* What the task asks *
Below are the records; copy each line in which "Hawai" can be found.

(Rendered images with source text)
______

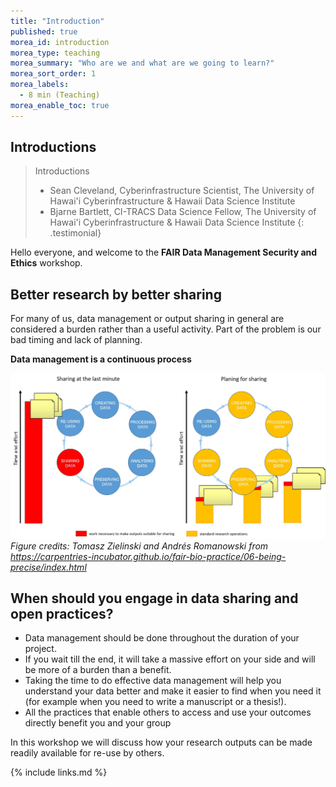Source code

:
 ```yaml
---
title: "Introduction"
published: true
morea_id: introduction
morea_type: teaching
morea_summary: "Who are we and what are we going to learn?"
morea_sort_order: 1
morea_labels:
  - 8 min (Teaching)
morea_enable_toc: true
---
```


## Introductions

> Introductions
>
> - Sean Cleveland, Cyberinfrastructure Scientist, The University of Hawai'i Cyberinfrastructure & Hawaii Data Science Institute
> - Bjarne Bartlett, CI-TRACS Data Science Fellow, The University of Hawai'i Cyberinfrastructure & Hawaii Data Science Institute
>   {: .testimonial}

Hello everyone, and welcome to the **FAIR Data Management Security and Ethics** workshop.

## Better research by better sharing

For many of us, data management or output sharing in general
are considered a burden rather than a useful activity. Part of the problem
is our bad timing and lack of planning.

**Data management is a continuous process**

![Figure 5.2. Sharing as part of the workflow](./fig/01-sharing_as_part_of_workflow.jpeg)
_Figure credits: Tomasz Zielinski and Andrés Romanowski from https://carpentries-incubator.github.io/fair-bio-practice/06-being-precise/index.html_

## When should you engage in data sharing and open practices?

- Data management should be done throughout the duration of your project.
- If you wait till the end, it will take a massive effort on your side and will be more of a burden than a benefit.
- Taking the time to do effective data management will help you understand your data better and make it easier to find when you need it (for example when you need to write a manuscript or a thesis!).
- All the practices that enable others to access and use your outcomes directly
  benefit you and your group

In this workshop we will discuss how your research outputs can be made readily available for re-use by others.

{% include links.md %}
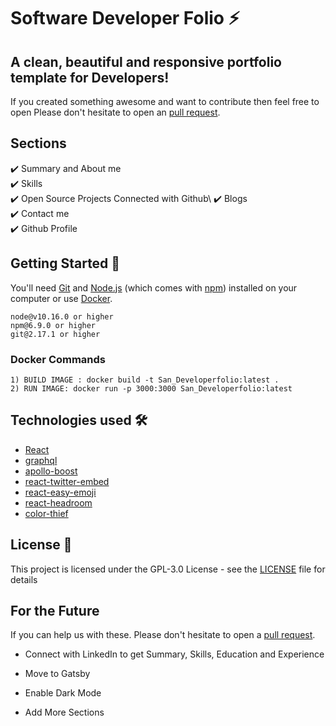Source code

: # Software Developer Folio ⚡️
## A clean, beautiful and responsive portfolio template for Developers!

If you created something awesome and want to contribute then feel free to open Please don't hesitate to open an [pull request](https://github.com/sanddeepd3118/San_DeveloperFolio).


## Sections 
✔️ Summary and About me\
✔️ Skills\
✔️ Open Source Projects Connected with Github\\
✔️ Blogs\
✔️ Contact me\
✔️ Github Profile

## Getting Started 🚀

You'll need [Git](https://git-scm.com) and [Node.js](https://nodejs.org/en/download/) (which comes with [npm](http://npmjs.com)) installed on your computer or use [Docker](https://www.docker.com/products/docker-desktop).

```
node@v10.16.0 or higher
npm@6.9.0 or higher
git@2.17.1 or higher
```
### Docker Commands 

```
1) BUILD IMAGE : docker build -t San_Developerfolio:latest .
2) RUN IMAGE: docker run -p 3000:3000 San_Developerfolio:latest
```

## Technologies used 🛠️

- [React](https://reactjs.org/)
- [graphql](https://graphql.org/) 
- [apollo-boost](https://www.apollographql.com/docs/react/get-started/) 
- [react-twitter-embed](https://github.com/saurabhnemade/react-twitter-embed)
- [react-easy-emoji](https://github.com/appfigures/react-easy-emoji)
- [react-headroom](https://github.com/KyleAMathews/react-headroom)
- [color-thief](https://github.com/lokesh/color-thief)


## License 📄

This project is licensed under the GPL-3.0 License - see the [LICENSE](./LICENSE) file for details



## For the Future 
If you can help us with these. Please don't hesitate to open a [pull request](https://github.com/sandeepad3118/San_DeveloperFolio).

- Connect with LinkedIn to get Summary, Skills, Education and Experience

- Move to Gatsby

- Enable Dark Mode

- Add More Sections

______

* Answer box *
> - Sean Cleveland, Cyberinfrastructure Scientist, The University of Hawai'i Cyberinfrastructure & Hawaii Data Science Institute
> - Bjarne Bartlett, CI-TRACS Data Science Fellow, The University of Hawai'i Cyberinfrastructure & Hawaii Data Science Institute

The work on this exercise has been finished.